PROBLEM →
Search the material for "begin" and show all lines that contain it.
Segment Open
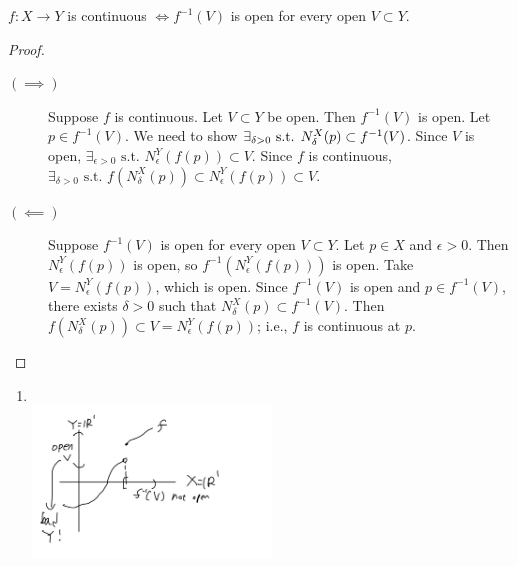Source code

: \begin{theorem}
	$f: X\to Y$ is continuous $\Leftrightarrow  f^{-1}(V)$ is open for every open $V \subset Y$.
	\begin{proof}
		\begin{description}
			\item[$(\implies)$]
			      Suppose $f$ is continuous. Let $V \subset Y$ be open. Then $f^{-1}(V)$ is open.
			      Let $p \in f^{-1}(V)$. We need to show {$\exists_{\delta >0} \text{ s.t. } \linebreak N_{\delta}^{X}(p) \subset f^{-1}(V)$.} Since $V$ is open, $\exists_{\epsilon > 0} \text{ s.t. } N_{\epsilon}^{Y}(f(p)) \subset V$.
			      Since $f$ is continuous, $\exists_{\delta > 0} \text{ s.t. } f(N_{\delta}^{X}(p)) \subset N_{\epsilon}^{Y}(f(p)) \subset V$.
			\item[$(\impliedby)$]
			      Suppose $f^{-1}(V)$ is open for every open $V \subset Y$. Let $p \in X$ and $\epsilon>0$. Then $N_{\epsilon}^{Y}(f(p))$ is open, so $f^{-1}(N_{\epsilon}^{Y}(f(p)))$ is open. Take $V=N_{\epsilon}^{Y}(f(p))$, which is open.
			      Since $f^{-1}(V)$ is open and $p \in f^{-1}(V)$, there exists $\delta>0$ such that $N_{\delta}^{X}(p) \subset f^{-1}(V)$. Then $f(N_{\delta}^{X}(p)) \subset V=N_{\epsilon}^{Y}(f(p))$; i.e., $f$ is continuous at $p$.
		\end{description}
	\end{proof}
	\begin{remark}\hfill
		\begin{enumerate}
			\item
			      \hfill\\
			      \includegraphics[width=0.5\textwidth]{./figs/thm4-8-a.jpeg}

\end{enumerate}
\end{remark}
\end{theorem}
Segment Closed
PROBLEM SOLUTION →
: \begin{theorem}
	\begin{proof}
		\begin{description}
	\begin{remark}\hfill
		\begin{enumerate}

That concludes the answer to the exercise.